I put on my Santa hat, as the tradition requires, and found many items that had no particular history or emotional resonance. Oh: last year’s post-season sales. Right. Well, the tradition starts here.

Went upstairs to work, and encountered a mess: camcorder, laptop, two drives on the desk, cords everywhere. Oh. Right. Got back to work. Wiped the LaCie. Reformatted. Tried to copy. ERROR –36. At this stage, if the thing worked I wouldn’t trust it; once they go bad on you, the relationship is never the same.

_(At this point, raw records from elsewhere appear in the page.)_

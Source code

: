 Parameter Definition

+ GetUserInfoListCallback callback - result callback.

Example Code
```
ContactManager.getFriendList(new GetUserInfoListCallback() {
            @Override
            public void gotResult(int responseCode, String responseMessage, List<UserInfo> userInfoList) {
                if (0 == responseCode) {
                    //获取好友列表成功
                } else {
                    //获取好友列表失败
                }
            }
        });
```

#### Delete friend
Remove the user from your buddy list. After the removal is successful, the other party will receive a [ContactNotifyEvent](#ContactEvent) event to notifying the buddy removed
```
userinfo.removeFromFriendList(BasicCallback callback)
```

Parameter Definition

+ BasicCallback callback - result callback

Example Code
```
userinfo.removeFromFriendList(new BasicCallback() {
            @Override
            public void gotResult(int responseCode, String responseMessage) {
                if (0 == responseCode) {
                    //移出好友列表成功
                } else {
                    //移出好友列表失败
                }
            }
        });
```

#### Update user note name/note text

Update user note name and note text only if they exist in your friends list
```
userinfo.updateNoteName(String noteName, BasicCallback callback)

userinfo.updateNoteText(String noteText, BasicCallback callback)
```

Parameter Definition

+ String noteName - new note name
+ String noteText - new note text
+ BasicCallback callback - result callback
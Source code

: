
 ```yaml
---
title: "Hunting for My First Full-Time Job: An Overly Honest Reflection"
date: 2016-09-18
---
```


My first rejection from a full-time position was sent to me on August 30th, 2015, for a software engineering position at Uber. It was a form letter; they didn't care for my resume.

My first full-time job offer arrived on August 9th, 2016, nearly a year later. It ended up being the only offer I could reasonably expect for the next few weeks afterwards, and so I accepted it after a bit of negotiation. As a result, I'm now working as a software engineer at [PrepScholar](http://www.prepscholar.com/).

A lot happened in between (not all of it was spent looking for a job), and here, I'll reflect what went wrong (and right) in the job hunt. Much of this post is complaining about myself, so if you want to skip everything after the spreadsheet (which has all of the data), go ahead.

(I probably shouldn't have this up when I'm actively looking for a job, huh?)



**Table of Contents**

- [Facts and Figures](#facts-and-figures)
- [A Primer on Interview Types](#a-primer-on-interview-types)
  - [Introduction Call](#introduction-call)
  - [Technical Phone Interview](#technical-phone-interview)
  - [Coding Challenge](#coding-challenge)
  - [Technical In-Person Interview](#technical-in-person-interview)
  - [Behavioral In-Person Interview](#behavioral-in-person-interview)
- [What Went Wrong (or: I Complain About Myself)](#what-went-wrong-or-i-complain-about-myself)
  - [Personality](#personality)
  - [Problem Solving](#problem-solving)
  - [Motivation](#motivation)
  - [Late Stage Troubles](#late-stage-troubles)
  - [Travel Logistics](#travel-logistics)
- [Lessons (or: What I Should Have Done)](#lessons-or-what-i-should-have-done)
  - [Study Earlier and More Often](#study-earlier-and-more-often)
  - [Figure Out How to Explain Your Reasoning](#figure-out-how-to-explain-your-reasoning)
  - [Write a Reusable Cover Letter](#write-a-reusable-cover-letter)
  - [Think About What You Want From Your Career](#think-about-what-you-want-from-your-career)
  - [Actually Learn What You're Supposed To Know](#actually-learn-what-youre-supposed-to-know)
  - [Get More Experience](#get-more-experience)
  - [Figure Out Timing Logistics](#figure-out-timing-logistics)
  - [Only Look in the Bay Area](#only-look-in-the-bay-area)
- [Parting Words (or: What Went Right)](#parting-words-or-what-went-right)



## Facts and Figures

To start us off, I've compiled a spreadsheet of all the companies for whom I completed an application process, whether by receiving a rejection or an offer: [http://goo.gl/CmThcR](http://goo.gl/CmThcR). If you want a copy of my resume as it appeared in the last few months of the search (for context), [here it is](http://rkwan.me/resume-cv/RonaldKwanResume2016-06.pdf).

But if I could just get it to work here, I’d be happy. (The original goal, backing up the 65GB September movie to tape, had long been forgotten.) Plowed through the Apple support sites; realized I might have the dreaded Outdated Drivers. Got said drivers. Installed. Now I’m going to go upstairs and see if it works. (I’m at the kitchen table now, listening to Holiday Music. Most Christmas music of the modern variety is dreadful. And I’m looking at you, Sir Elton. I’ve heard more emotional readings from a Morse Code relayer.) Stay tuned tomorrow. If you can bear the excitement.

One of the things I’m trying to back up, incidentally: digitized slides. O the irony.

New matchbook and quirk; see you tomorrow.